Collected data:

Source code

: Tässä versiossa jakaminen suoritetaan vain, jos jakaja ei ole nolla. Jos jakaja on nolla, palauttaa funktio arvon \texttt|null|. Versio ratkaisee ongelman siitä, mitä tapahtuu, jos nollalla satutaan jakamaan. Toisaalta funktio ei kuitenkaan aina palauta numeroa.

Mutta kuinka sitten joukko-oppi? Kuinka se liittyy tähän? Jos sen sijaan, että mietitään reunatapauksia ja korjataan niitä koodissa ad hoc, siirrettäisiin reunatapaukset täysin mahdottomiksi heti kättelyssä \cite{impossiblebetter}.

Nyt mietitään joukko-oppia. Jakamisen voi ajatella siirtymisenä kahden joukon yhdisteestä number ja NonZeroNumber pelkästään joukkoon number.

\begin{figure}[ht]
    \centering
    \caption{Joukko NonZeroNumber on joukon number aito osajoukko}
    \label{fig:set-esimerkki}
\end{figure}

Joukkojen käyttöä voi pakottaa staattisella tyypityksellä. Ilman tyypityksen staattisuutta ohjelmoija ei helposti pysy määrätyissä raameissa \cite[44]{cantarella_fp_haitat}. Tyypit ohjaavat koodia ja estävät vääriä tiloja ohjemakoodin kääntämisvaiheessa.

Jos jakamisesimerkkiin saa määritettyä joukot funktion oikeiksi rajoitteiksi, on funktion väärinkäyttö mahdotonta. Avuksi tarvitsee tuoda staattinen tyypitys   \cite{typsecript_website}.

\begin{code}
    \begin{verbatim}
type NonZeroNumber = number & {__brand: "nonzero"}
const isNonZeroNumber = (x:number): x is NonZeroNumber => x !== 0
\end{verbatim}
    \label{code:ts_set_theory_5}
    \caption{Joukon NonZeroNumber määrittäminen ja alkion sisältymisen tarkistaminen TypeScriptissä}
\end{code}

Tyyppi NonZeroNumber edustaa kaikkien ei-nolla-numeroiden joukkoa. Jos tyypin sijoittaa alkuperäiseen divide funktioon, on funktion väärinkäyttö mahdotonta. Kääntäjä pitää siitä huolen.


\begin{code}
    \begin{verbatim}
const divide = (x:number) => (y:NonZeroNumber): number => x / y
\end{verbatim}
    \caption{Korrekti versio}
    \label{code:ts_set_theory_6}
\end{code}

Task objective: If a line in the records above has the word "mahdotonta", copy it out.

Written response:
Jos jakamisesimerkkiin saa määritettyä joukot funktion oikeiksi rajoitteiksi, on funktion väärinkäyttö mahdotonta. Avuksi tarvitsee tuoda staattinen tyypitys   \cite{typsecript_website}.
Tyyppi NonZeroNumber edustaa kaikkien ei-nolla-numeroiden joukkoa. Jos tyypin sijoittaa alkuperäiseen divide funktioon, on funktion väärinkäyttö mahdotonta. Kääntäjä pitää siitä huolen.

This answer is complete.